* _How to complete this task_
Repeat every line below exactly, word for word.

Plain-text document sources
== Segment start ==

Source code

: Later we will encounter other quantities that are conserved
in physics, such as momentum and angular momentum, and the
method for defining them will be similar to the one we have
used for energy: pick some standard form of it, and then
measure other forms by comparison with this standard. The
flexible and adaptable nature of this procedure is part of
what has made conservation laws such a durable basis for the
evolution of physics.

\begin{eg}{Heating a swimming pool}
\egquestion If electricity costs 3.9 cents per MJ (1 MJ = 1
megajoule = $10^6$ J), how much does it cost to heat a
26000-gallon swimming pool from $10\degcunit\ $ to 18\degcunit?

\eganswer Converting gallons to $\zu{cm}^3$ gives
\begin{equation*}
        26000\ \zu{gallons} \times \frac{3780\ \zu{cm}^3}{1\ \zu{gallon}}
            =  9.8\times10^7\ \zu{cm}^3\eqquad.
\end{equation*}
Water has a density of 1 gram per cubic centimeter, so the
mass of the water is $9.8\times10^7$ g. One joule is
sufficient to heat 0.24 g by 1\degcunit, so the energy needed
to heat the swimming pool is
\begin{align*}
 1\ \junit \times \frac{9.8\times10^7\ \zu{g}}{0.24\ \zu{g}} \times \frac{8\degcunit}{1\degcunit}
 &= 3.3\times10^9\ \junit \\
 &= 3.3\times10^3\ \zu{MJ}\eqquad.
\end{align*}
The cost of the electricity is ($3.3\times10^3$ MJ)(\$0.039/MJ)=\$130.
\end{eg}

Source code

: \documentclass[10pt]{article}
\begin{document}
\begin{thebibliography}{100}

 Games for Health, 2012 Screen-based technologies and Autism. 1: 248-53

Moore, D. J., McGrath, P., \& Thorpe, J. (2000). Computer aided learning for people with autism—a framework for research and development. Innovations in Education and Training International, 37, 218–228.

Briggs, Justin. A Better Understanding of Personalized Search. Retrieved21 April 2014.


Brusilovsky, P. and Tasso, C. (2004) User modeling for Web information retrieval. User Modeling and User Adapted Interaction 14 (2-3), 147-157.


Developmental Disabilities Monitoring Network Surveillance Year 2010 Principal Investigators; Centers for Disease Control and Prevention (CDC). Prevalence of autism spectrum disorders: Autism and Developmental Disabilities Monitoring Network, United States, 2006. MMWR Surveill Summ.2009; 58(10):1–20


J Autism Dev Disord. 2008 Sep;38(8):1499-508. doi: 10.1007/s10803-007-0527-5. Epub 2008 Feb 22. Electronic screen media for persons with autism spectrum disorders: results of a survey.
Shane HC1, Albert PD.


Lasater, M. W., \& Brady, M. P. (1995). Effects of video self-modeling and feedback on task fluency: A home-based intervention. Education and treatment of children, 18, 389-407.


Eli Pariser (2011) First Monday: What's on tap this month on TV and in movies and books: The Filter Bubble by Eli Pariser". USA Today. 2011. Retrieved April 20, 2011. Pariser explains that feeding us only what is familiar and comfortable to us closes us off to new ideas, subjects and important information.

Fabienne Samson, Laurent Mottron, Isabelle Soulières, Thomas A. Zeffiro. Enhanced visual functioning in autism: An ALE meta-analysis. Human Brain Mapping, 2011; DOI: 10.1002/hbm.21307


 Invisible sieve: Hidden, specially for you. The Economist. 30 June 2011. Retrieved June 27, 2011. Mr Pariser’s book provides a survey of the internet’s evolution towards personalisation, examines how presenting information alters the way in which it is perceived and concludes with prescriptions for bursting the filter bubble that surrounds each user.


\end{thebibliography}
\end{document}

== Segment end ==

* _Written answer_
Source code

: Later we will encounter other quantities that are conserved
in physics, such as momentum and angular momentum, and the
method for defining them will be similar to the one we have
used for energy: pick some standard form of it, and then
measure other forms by comparison with this standard. The
flexible and adaptable nature of this procedure is part of
what has made conservation laws such a durable basis for the
evolution of physics.

\begin{eg}{Heating a swimming pool}
\egquestion If electricity costs 3.9 cents per MJ (1 MJ = 1
megajoule = $10^6$ J), how much does it cost to heat a
26000-gallon swimming pool from $10\degcunit\ $ to 18\degcunit?

\eganswer Converting gallons to $\zu{cm}^3$ gives
\begin{equation*}
        26000\ \zu{gallons} \times \frac{3780\ \zu{cm}^3}{1\ \zu{gallon}}
            =  9.8\times10^7\ \zu{cm}^3\eqquad.
\end{equation*}
Water has a density of 1 gram per cubic centimeter, so the
mass of the water is $9.8\times10^7$ g. One joule is
sufficient to heat 0.24 g by 1\degcunit, so the energy needed
to heat the swimming pool is
\begin{align*}
 1\ \junit \times \frac{9.8\times10^7\ \zu{g}}{0.24\ \zu{g}} \times \frac{8\degcunit}{1\degcunit}
 &= 3.3\times10^9\ \junit \\
 &= 3.3\times10^3\ \zu{MJ}\eqquad.
\end{align*}
The cost of the electricity is ($3.3\times10^3$ MJ)(\$0.039/MJ)=\$130.
\end{eg}

Source code

: \documentclass[10pt]{article}
\begin{document}
\begin{thebibliography}{100}

 Games for Health, 2012 Screen-based technologies and Autism. 1: 248-53

Moore, D. J., McGrath, P., \& Thorpe, J. (2000). Computer aided learning for people with autism—a framework for research and development. Innovations in Education and Training International, 37, 218–228.

Briggs, Justin. A Better Understanding of Personalized Search. Retrieved21 April 2014.


Brusilovsky, P. and Tasso, C. (2004) User modeling for Web information retrieval. User Modeling and User Adapted Interaction 14 (2-3), 147-157.


Developmental Disabilities Monitoring Network Surveillance Year 2010 Principal Investigators; Centers for Disease Control and Prevention (CDC). Prevalence of autism spectrum disorders: Autism and Developmental Disabilities Monitoring Network, United States, 2006. MMWR Surveill Summ.2009; 58(10):1–20


J Autism Dev Disord. 2008 Sep;38(8):1499-508. doi: 10.1007/s10803-007-0527-5. Epub 2008 Feb 22. Electronic screen media for persons with autism spectrum disorders: results of a survey.
Shane HC1, Albert PD.


Lasater, M. W., \& Brady, M. P. (1995). Effects of video self-modeling and feedback on task fluency: A home-based intervention. Education and treatment of children, 18, 389-407.


Eli Pariser (2011) First Monday: What's on tap this month on TV and in movies and books: The Filter Bubble by Eli Pariser". USA Today. 2011. Retrieved April 20, 2011. Pariser explains that feeding us only what is familiar and comfortable to us closes us off to new ideas, subjects and important information.

Fabienne Samson, Laurent Mottron, Isabelle Soulières, Thomas A. Zeffiro. Enhanced visual functioning in autism: An ALE meta-analysis. Human Brain Mapping, 2011; DOI: 10.1002/hbm.21307


 Invisible sieve: Hidden, specially for you. The Economist. 30 June 2011. Retrieved June 27, 2011. Mr Pariser’s book provides a survey of the internet’s evolution towards personalisation, examines how presenting information alters the way in which it is perceived and concludes with prescriptions for bursting the filter bubble that surrounds each user.


\end{thebibliography}
\end{document}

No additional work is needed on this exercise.